__TASK OBJECTIVE__
Show each line of the entries below in which the word "spent" appears.

__DATA__
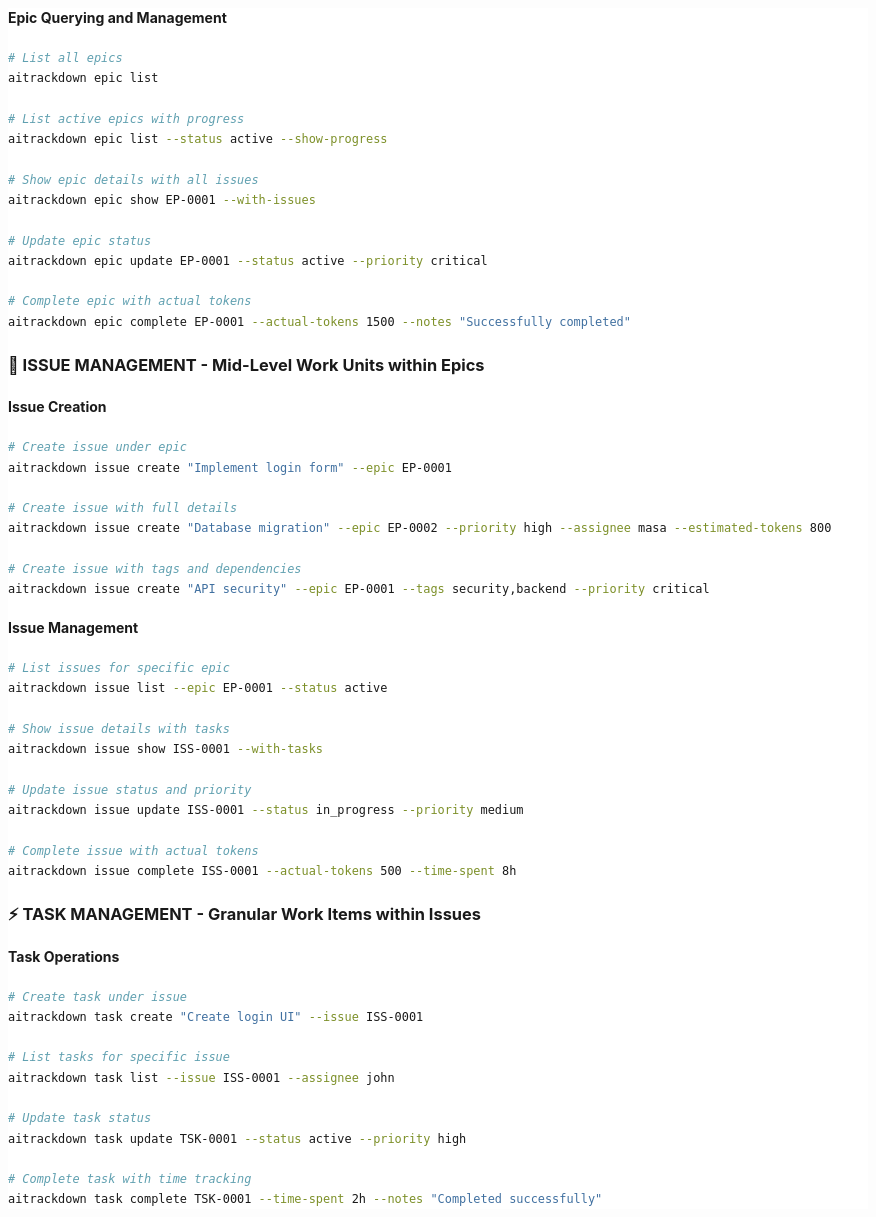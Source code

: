 #### Epic Querying and Management
```bash
# List all epics
aitrackdown epic list

# List active epics with progress
aitrackdown epic list --status active --show-progress

# Show epic details with all issues
aitrackdown epic show EP-0001 --with-issues

# Update epic status
aitrackdown epic update EP-0001 --status active --priority critical

# Complete epic with actual tokens
aitrackdown epic complete EP-0001 --actual-tokens 1500 --notes "Successfully completed"
```

### 🎫 ISSUE MANAGEMENT - Mid-Level Work Units within Epics

#### Issue Creation
```bash
# Create issue under epic
aitrackdown issue create "Implement login form" --epic EP-0001

# Create issue with full details
aitrackdown issue create "Database migration" --epic EP-0002 --priority high --assignee masa --estimated-tokens 800

# Create issue with tags and dependencies
aitrackdown issue create "API security" --epic EP-0001 --tags security,backend --priority critical
```

#### Issue Management
```bash
# List issues for specific epic
aitrackdown issue list --epic EP-0001 --status active

# Show issue details with tasks
aitrackdown issue show ISS-0001 --with-tasks

# Update issue status and priority
aitrackdown issue update ISS-0001 --status in_progress --priority medium

# Complete issue with actual tokens
aitrackdown issue complete ISS-0001 --actual-tokens 500 --time-spent 8h
```

### ⚡ TASK MANAGEMENT - Granular Work Items within Issues

#### Task Operations
```bash
# Create task under issue
aitrackdown task create "Create login UI" --issue ISS-0001

# List tasks for specific issue
aitrackdown task list --issue ISS-0001 --assignee john

# Update task status
aitrackdown task update TSK-0001 --status active --priority high

# Complete task with time tracking
aitrackdown task complete TSK-0001 --time-spent 2h --notes "Completed successfully"
```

__RESPONSE__
aitrackdown issue complete ISS-0001 --actual-tokens 500 --time-spent 8h
aitrackdown task complete TSK-0001 --time-spent 2h --notes "Completed successfully"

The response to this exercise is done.